What is needed here is every record, retyped without any change.

→ DATA SHOWN:
• • • • •

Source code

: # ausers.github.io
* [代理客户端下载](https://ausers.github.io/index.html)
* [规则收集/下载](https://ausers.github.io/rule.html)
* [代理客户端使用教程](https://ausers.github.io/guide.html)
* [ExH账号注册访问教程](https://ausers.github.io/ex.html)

• • • • •

→ EXERCISE ANSWER:
Source code

: # ausers.github.io
* [代理客户端下载](https://ausers.github.io/index.html)
* [规则收集/下载](https://ausers.github.io/rule.html)
* [代理客户端使用教程](https://ausers.github.io/guide.html)
* [ExH账号注册访问教程](https://ausers.github.io/ex.html)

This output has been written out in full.